» Assigned task: Without any pictures, the records below should be reproduced exactly.

» Data to process:
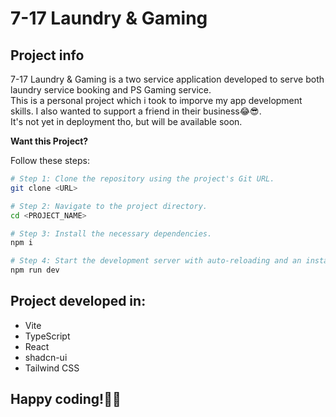 # 7-17 Laundry & Gaming

## Project info

7-17 Laundry & Gaming is a two service application developed to serve both laundry service booking and PS Gaming service. <br>
This is a personal project which i took to imporve my app development skills. I also wanted to support a friend in their business😂😎. <br>
It's not yet in deployment tho, but will be available soon.

**Want this Project?**

Follow these steps:

```sh
# Step 1: Clone the repository using the project's Git URL.
git clone <URL>

# Step 2: Navigate to the project directory.
cd <PROJECT_NAME>

# Step 3: Install the necessary dependencies.
npm i

# Step 4: Start the development server with auto-reloading and an instant preview.
npm run dev
```

## Project developed in:

- Vite
- TypeScript
- React
- shadcn-ui
- Tailwind CSS

## Happy coding!🚀🚀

» Solution for this exercise:
 # 7-17 Laundry & Gaming

## Project info

7-17 Laundry & Gaming is a two service application developed to serve both laundry service booking and PS Gaming service. <br>
This is a personal project which i took to imporve my app development skills. I also wanted to support a friend in their business😂😎. <br>
It's not yet in deployment tho, but will be available soon.

**Want this Project?**

Follow these steps:

```sh
# Step 1: Clone the repository using the project's Git URL.
git clone <URL>

# Step 2: Navigate to the project directory.
cd <PROJECT_NAME>

# Step 3: Install the necessary dependencies.
npm i

# Step 4: Start the development server with auto-reloading and an instant preview.
npm run dev
```

## Project developed in:

- Vite
- TypeScript
- React
- shadcn-ui
- Tailwind CSS

## Happy coding!🚀🚀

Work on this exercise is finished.